Wednesday, November 29, 2006

Thanksgiving

When you take up life with someone from another culture, you take on some of their traditions. I live in an Australian-American cultural mix and, though the gap is quite narrow, nevertheless it gives us plenty of scope for enrichment and tolerance. My husband Hal interprets American movies for me. Happy in my ignorance, I didn’t realise I had so many gaps in my understanding. In return, I interpret Australian culture and idiom for him – he has started a list of new phrases. Neither of us realised that Australian language is so idiosyncratic and idiomatic.

How much greater is the gap that Gemma and her team of volunteers have taken on. Although Tanzania is Gemma's adopted country, (see the distinctive African dress she wore on a fundraising trip to USA earlier this year) she acknowledges that she will never be African. She says the School of St Jude could not come about without the partnership of her Tanzanian husband Richard.

Gemma Sisia and Mr Yap at Rotary meeting in USA

The volunteers at School of St Jude report their wonder at encounters with African culture as well as the ceremonies that emerge from the cultural mix in the volunteer accommodation.
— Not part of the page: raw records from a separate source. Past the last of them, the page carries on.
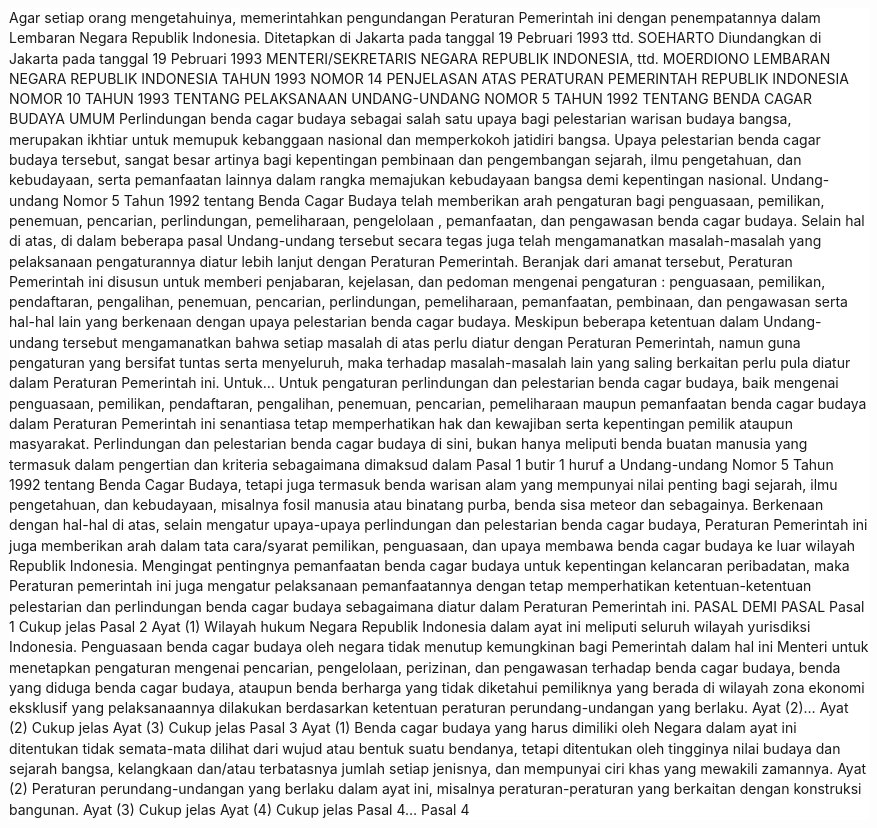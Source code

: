 Agar setiap orang mengetahuinya, memerintahkan pengundangan Peraturan Pemerintah ini dengan penempatannya dalam Lembaran Negara Republik Indonesia. Ditetapkan di Jakarta pada tanggal 19 Pebruari 1993 ttd. SOEHARTO Diundangkan di Jakarta pada tanggal 19 Pebruari 1993 MENTERI/SEKRETARIS NEGARA REPUBLIK INDONESIA, ttd. MOERDIONO LEMBARAN NEGARA REPUBLIK INDONESIA TAHUN 1993 NOMOR 14 PENJELASAN ATAS PERATURAN PEMERINTAH REPUBLIK INDONESIA NOMOR 10 TAHUN 1993 TENTANG PELAKSANAAN UNDANG-UNDANG NOMOR 5 TAHUN 1992 TENTANG BENDA CAGAR BUDAYA UMUM Perlindungan benda cagar budaya sebagai salah satu upaya bagi pelestarian warisan budaya bangsa, merupakan ikhtiar untuk memupuk kebanggaan nasional dan memperkokoh jatidiri bangsa. Upaya pelestarian benda cagar budaya tersebut, sangat besar artinya bagi kepentingan pembinaan dan pengembangan sejarah, ilmu pengetahuan, dan kebudayaan, serta pemanfaatan lainnya dalam rangka memajukan kebudayaan bangsa demi kepentingan nasional. Undang-undang Nomor 5 Tahun 1992 tentang Benda Cagar Budaya telah memberikan arah pengaturan bagi penguasaan, pemilikan, penemuan, pencarian, perlindungan, pemeliharaan, pengelolaan , pemanfaatan, dan pengawasan benda cagar budaya. Selain hal di atas, di dalam beberapa pasal Undang-undang tersebut secara tegas juga telah mengamanatkan masalah-masalah yang pelaksanaan pengaturannya diatur lebih lanjut dengan Peraturan Pemerintah. Beranjak dari amanat tersebut, Peraturan Pemerintah ini disusun untuk memberi penjabaran, kejelasan, dan pedoman mengenai pengaturan : penguasaan, pemilikan, pendaftaran, pengalihan, penemuan, pencarian, perlindungan, pemeliharaan, pemanfaatan, pembinaan, dan pengawasan serta hal-hal lain yang berkenaan dengan upaya pelestarian benda cagar budaya. Meskipun beberapa ketentuan dalam Undang-undang tersebut mengamanatkan bahwa setiap masalah di atas perlu diatur dengan Peraturan Pemerintah, namun guna pengaturan yang bersifat tuntas serta menyeluruh, maka terhadap masalah-masalah lain yang saling berkaitan perlu pula diatur dalam Peraturan Pemerintah ini. Untuk… Untuk pengaturan perlindungan dan pelestarian benda cagar budaya, baik mengenai penguasaan, pemilikan, pendaftaran, pengalihan, penemuan, pencarian, pemeliharaan maupun pemanfaatan benda cagar budaya dalam Peraturan Pemerintah ini senantiasa tetap memperhatikan hak dan kewajiban serta kepentingan pemilik ataupun masyarakat. Perlindungan dan pelestarian benda cagar budaya di sini, bukan hanya meliputi benda buatan manusia yang termasuk dalam pengertian dan kriteria sebagaimana dimaksud dalam Pasal 1 butir 1 huruf a Undang-undang Nomor 5 Tahun 1992 tentang Benda Cagar Budaya, tetapi juga termasuk benda warisan alam yang mempunyai nilai penting bagi sejarah, ilmu pengetahuan, dan kebudayaan, misalnya fosil manusia atau binatang purba, benda sisa meteor dan sebagainya. Berkenaan dengan hal-hal di atas, selain mengatur upaya-upaya perlindungan dan pelestarian benda cagar budaya, Peraturan Pemerintah ini juga memberikan arah dalam tata cara/syarat pemilikan, penguasaan, dan upaya membawa benda cagar budaya ke luar wilayah Republik Indonesia. Mengingat pentingnya pemanfaatan benda cagar budaya untuk kepentingan kelancaran peribadatan, maka Peraturan pemerintah ini juga mengatur pelaksanaan pemanfaatannya dengan tetap memperhatikan ketentuan-ketentuan pelestarian dan perlindungan benda cagar budaya sebagaimana diatur dalam Peraturan Pemerintah ini. PASAL DEMI PASAL
Pasal 1
Cukup jelas
Pasal 2
Ayat (1) Wilayah hukum Negara Republik Indonesia dalam ayat ini meliputi seluruh wilayah yurisdiksi Indonesia. Penguasaan benda cagar budaya oleh negara tidak menutup kemungkinan bagi Pemerintah dalam hal ini Menteri untuk menetapkan pengaturan mengenai pencarian, pengelolaan, perizinan, dan pengawasan terhadap benda cagar budaya, benda yang diduga benda cagar budaya, ataupun benda berharga yang tidak diketahui pemiliknya yang berada di wilayah zona ekonomi eksklusif yang pelaksanaannya dilakukan berdasarkan ketentuan peraturan perundang-undangan yang berlaku. Ayat (2)… Ayat (2) Cukup jelas Ayat (3) Cukup jelas
Pasal 3
Ayat (1) Benda cagar budaya yang harus dimiliki oleh Negara dalam ayat ini ditentukan tidak semata-mata dilihat dari wujud atau bentuk suatu bendanya, tetapi ditentukan oleh tingginya nilai budaya dan sejarah bangsa, kelangkaan dan/atau terbatasnya jumlah setiap jenisnya, dan mempunyai ciri khas yang mewakili zamannya. Ayat (2) Peraturan perundang-undangan yang berlaku dalam ayat ini, misalnya peraturan-peraturan yang berkaitan dengan konstruksi bangunan. Ayat (3) Cukup jelas Ayat (4) Cukup jelas Pasal 4…
Pasal 4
It was with great pleasure that I read on Jacky’s blog (see links) about the Thanksgiving Dinner they shared in Arusha.

Thanksgiving chooks for vollies at St Judes

It resonated with my first ever Thanksgiving Dinner, held here in Sydney on our new deck overlooking Australian bushland. Thanksgiving has come into my life through Hal, my American husband. I am sure that he is bemused to celebrate Thanksgiving in summer, with Jacarandas in flower and parrots trilling and singing all around.

I am in awe of those people who seem to be able to reach across wide cultural gaps to give and receive, and to meet the challenges that are involved.

This School of St Jude does more than fight poverty through education, it throws a bridge across a cultural divide and helps us to expand our horizons and live a larger life.